Свеноо говорил, что это нормально, просто человека шибко контузило на войне, и это в порядке вещей. Для него, Свеноо, это действительно давно стало делом обыкновенным. Потому как ему и не требовалось, чтобы его кто-то слушал, о чем-то с ним говорил, ему было достаточно себя самого, он тоже был со странностями. Он мог сам себе умиляться, сам себе хохотать в кулак о чем-то ему одному известном, и мы вскоре ко всему этому привыкли. Свеноо против серба был просто сорока, тарахтел без умолку и всякую чушь нес. Главное, что Свеноо о нас постоянно заботился; он покупал нам выпивку и сигареты, если серб отключался; или, когда он дежурил на своей свалке, Ханни звонил Свеноо и тот привозил все, что Ханни заказывал, а заказывал он от души! Но он имел право, все это окупалось, возвращалось им сторицей. Хануман работал круглосуточно. И еще потому, что югослав, несмотря на апатичность, не мог побороть свою жадность, которая овладевала им по пробуждении. Он заставлял Ханумана работать. Как только он приходил в себя, он с удвоенной энергией начинал привозить все больше и больше компьютеров. Даже те, которые не работали. Тогда он говорил Хануману: «Могли бы пригодиться на детали, не так ли?»

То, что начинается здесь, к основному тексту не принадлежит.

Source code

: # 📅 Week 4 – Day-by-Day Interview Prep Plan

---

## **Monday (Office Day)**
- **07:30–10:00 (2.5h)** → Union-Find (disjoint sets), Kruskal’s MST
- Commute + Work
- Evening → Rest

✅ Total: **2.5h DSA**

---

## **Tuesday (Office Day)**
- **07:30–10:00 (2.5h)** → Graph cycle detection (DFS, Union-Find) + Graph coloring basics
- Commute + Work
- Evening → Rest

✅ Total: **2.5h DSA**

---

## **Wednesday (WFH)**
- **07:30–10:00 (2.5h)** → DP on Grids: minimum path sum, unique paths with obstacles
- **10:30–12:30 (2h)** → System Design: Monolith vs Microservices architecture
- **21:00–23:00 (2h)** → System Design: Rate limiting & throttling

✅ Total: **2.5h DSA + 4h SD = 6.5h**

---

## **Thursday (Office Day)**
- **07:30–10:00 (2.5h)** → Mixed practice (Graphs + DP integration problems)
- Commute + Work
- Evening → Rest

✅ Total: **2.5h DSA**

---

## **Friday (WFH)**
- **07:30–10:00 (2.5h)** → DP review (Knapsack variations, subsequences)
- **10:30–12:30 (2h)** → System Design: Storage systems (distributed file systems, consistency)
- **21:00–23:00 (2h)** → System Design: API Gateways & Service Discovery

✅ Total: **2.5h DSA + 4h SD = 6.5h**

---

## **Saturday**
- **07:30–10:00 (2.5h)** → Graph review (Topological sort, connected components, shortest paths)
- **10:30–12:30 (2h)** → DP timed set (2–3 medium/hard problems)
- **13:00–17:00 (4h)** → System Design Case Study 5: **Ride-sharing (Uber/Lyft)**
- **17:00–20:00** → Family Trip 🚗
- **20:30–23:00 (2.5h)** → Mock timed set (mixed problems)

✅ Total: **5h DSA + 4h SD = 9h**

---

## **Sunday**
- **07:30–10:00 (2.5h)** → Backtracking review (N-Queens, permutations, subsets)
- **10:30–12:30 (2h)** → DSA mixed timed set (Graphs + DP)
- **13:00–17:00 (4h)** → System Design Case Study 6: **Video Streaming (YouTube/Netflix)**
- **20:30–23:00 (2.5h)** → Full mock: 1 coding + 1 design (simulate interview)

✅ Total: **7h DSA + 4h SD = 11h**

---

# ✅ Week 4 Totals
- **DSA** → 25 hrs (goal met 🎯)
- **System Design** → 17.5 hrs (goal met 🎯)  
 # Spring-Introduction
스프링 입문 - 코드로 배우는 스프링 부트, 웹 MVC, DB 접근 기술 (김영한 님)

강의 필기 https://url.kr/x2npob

Да-да, вздыхал Хануман и засылал югослава в магазин за «Джонни Уолкером», говоря, что привык к айриш-кофе, не может без него работать…
И тот плелся в магазин, бормоча на ходу себе что-то под нос. Он поил Ханумана кофе с виски, сам намешивал, чуть ли не вливал в рот, а вливал так, как иной в машину бензин. Зло, с сопением, вливал и смотрел, смотрел, как на мониторе шла загрузка, как бежали цифры. Он смотрел на это с каким-то детским восторгом. Точно то, что происходило на экране, было эффектом вливания виски в горло Ханумана. Еще смотрел он так, будто чувствовал, что от этого роста загрузки зависит рост счета у него в банке.
Так мы залегли у серба. И стала такая жизнь Хануману в тягость… Каждый день он рылся в корпусах компьютеров, что-то извлекал, проверял, пробовал, несколько компьютеров могли загружаться одновременно, а он как лунатик с кровавыми глазами мог бродить по комнатке, выискивая сам не зная что. Детальки были разбросаны повсюду, ступить босиком было нельзя (я два раза проколол себе ногу), корпуса громоздились вдоль стен.
Комнатка была маленькая. Как гробница. И мы в ней – две мумии. Хануман корпуса и прочий хлам уже в коридор выставлял или, вернее, меня просил. Говорил, что дышать нечем; и правда – пыль плавала в воздухе слоями. Коробки и корпуса громоздились в коридоре. По ночам мы спотыкались о них по пути в туалет. Лампочки нигде не работали. Коробки вскоре стали появляться на кухне. Дом наполнялся новыми и новыми компьютерами, в то время как покупали все меньше и меньше. И чем меньше покупали, тем больше серб привозил хлама, который был еще хуже, нежели хлам, просто металлолом!
Но мне было наплевать: я не делал вообще ничего, я просто валялся в постели целыми днями, смотрел телевизор и пил что-нибудь. Мне было все равно, что происходит, все равно! Пусть происходит что угодно, лишь бы от меня никто не требовал только одной вещи: предъявить документ!
На улицу выносить корпуса серб боялся. Во всяком случае, белым днем он не выносил их. Только ночью, тайком, в фургон Свеноо пронесут, чтобы выкинуть в дежурство на свалке. А позже, как нам с Ханни стало казаться, те же самые и привозил снова. Что с психа взять!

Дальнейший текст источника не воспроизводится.